Collection entries
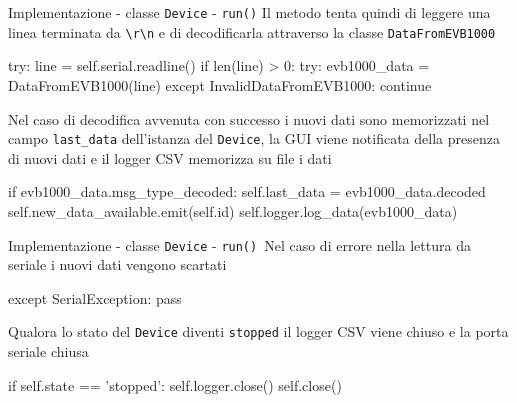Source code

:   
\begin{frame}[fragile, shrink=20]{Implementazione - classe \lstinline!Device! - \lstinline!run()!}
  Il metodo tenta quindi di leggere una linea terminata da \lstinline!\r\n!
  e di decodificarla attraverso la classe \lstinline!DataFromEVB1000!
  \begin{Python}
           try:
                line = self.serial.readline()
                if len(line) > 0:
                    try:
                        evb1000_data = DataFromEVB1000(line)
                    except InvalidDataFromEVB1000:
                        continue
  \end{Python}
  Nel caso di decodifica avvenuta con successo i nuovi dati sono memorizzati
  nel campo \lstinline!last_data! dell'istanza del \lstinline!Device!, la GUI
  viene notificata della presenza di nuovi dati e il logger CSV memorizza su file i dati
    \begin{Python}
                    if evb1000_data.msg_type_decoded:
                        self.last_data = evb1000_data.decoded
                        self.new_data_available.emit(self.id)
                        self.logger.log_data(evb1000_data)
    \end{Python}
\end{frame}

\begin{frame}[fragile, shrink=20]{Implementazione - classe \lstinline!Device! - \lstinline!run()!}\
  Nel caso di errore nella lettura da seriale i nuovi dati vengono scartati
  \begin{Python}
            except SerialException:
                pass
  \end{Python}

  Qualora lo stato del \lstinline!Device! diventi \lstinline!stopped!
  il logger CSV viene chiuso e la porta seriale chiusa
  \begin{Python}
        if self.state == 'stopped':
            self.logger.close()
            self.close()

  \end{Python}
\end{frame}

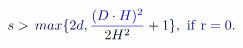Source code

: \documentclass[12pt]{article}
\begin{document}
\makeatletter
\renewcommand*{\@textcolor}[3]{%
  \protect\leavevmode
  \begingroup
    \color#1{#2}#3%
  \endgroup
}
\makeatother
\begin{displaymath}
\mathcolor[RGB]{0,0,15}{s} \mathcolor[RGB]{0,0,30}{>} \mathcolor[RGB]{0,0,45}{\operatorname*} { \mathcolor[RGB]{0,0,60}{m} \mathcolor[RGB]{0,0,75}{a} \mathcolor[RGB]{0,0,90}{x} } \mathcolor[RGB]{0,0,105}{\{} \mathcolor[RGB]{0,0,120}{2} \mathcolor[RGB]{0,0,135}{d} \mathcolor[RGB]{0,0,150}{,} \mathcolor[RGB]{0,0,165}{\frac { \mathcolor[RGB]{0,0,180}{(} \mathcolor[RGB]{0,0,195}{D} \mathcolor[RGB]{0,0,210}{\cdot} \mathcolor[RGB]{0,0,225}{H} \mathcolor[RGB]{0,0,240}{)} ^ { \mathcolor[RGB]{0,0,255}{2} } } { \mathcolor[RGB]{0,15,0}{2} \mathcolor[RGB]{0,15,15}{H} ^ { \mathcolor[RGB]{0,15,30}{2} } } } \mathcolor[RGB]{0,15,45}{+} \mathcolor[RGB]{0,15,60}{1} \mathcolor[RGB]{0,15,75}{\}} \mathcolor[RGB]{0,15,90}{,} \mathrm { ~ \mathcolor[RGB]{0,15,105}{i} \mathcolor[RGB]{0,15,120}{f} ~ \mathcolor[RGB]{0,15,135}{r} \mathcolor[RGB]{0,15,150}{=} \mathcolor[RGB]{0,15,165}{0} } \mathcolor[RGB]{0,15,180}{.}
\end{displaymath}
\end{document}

==

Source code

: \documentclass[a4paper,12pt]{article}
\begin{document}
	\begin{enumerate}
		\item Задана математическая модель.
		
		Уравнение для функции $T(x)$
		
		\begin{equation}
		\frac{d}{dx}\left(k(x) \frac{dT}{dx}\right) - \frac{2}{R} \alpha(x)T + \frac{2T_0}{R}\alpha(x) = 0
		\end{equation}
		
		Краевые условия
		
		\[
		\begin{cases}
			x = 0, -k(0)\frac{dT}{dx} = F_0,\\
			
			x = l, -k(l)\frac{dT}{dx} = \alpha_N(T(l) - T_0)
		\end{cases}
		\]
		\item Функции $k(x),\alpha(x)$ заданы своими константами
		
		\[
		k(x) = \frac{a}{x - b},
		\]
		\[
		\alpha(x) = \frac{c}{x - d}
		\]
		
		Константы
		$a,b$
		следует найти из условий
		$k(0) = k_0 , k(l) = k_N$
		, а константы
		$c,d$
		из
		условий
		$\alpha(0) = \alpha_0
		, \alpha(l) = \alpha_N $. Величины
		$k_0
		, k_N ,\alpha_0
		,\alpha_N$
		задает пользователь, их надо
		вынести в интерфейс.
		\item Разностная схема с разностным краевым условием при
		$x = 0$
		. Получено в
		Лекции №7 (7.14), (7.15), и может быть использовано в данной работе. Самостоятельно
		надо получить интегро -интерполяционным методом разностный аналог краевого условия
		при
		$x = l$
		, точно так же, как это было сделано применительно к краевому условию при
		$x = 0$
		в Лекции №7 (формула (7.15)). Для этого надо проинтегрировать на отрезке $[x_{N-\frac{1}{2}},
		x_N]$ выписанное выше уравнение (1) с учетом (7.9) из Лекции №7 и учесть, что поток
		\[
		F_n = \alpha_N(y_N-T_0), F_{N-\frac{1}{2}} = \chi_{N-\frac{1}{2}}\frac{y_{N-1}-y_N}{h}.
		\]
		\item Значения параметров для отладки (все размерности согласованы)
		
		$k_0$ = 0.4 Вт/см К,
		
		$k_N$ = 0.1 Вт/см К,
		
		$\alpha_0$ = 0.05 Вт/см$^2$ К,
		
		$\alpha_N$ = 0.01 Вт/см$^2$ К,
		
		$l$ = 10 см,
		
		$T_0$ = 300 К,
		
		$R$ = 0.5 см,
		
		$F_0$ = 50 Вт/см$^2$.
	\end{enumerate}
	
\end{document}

Exercise details:
All lines of the records above that contain the word "item" are to be copied out.

Completed exercise:
		\item Задана математическая модель.
		\item Функции $k(x),\alpha(x)$ заданы своими константами
		\item Разностная схема с разностным краевым условием при
		\item Значения параметров для отладки (все размерности согласованы)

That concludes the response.